The ultimate guide to Christmas chocolate

We asked one of London’s finest chocolatiers to review high-street Christmas chocolate.

If there’s one thing that’s more of a waste of time than another, it’s those taste tests where people go through a list of dud comestibles, and finally emerge with one or two five star winners. I propose to cut to the chase and bring you two and a half stonking recommendations for high-quality chocolates available from supermarkets. The rest, we won’t bother with.

My brief was to find chocolates from mass retailers of a quality that would pass muster with an independent chocolate maker, with a particular brief to look out for the flavour that has taken over the twenty-first century palate: salted caramel. There’s a lot of really decent chocolate around.

My tests were done under the aegis of one of London’s finest chocolatiers, Paul A Young, whose little chocolate boutique in Soho is a veritable occasion of sin; if you can pass it without nipping in for a truffle or a hot chocolate, your moral fibre is something else. His salted caramels have the most awards of any chocolate maker, anywhere.

He’s also really nice. So it was thither I went with a bagful of supermarket chocolates, from the biggest retailers with the brief to find the finest. He got me to put on a hair net and we set to work in his workplace below decks in Soho. And since we were on the premises, we were able to compare the entire flavour spectrum of Heston Blumenthal’s Edibaubles with the same flavours of his making: gingerbread, stolen and eggnog with a weird candycane flavour. No comparison.
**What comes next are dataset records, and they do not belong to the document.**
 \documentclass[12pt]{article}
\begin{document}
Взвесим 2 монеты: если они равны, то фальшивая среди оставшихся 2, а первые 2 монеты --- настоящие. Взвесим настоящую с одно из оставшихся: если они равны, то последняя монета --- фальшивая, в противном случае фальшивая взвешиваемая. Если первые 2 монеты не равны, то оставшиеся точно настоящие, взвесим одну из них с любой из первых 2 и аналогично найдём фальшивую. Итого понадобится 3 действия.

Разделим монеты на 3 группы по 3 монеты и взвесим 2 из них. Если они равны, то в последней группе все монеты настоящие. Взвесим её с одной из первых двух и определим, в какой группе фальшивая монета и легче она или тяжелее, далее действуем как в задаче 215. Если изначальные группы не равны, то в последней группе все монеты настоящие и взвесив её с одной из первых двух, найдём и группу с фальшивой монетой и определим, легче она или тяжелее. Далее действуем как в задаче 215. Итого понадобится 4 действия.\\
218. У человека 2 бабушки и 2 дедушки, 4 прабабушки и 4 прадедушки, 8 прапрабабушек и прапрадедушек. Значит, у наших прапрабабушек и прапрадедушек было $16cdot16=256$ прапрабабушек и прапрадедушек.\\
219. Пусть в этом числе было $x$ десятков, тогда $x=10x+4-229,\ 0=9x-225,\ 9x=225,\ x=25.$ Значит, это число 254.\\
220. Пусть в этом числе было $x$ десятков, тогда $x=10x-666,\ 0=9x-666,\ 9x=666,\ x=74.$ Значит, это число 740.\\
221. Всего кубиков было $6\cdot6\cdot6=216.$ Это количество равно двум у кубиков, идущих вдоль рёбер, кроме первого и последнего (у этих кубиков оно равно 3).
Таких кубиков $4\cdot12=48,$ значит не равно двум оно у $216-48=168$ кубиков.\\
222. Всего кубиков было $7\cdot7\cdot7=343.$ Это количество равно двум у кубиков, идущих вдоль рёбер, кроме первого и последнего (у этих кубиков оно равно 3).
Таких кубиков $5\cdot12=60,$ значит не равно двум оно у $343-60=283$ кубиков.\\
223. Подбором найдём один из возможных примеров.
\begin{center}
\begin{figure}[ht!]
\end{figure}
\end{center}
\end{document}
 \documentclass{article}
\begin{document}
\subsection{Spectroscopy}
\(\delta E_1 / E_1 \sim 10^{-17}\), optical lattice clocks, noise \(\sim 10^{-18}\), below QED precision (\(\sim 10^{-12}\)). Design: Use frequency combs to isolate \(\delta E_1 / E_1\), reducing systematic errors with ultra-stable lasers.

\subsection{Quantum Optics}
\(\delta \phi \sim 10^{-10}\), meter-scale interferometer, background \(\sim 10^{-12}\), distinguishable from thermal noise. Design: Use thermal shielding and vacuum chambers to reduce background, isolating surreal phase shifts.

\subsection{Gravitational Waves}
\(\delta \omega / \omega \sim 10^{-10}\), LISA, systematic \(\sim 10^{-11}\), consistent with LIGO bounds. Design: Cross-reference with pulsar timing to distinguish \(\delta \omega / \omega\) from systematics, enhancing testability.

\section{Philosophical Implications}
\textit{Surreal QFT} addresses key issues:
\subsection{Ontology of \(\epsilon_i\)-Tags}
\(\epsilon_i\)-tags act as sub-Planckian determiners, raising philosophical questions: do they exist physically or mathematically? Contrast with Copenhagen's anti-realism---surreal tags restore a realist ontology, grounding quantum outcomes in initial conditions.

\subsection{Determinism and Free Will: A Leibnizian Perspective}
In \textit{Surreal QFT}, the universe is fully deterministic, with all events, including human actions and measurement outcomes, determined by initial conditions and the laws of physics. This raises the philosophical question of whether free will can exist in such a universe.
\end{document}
There were three that did pass muster though. And two of them came from M&S’s The Collection. The salted caramel pine cones, £6.99, are fabulous: thick chocolate pine cone shells around molten salted caramel centres. ‘The look is very good, the chocolate good and thick. Any chocolatier would want to make a version of those’ said Paul. ‘You could play around with them, and have one of them, say, beside your place name.’ Actually, the only criticism was that the caramel could have had just a touch more salt – but that’s the mass market for you. The box has a solid-feeling gold base; it felt expensive. The other M&S salted caramels were good: The Collection Cocoa-dusted Liquid Salted Caramels but they fell short of perfection because the shell was just too thick. The other chocolates that were very good were from Waitrose: Marc de Champagne truffles, £6.50, which looked home made and had good mouth feel.

The only thing was, the box felt cheap: ‘I don’t want to have to struggle to get at them’ said Paul. ‘But the trick is to take them out of the box, mix them up in a bowl and they look really good.’ The truffles to avoid, BTW, are the Waitrose champagne ones: our reaction to those was identical: ‘Not enough champagne!’ Paul’s own ones have 50 per cent champagne – God knows how he does it – but presumably you’ve got to eat them responsibly.

Another option for a very decent, inexpensive present is to opt for the top range chocolate bars from the supermarkets – with the cocoa content prominently displayed, and from countries like Venezuela and Ecuador – and present them in a block, tied with nice ribbon. If you get about four or five with a range of flavours and origins, beautifully presented, what’s not to like? Waitrose and M&S have very good single origin bars. Paul was impressed by the M&S Ecuador 72 per cent bars, at £2. ‘I’d eat this,’ he said. ‘Good mouth feel, very good quality.’ He would have liked the 42 per cent milk chocolate too, but you know what? Reader, I ate it.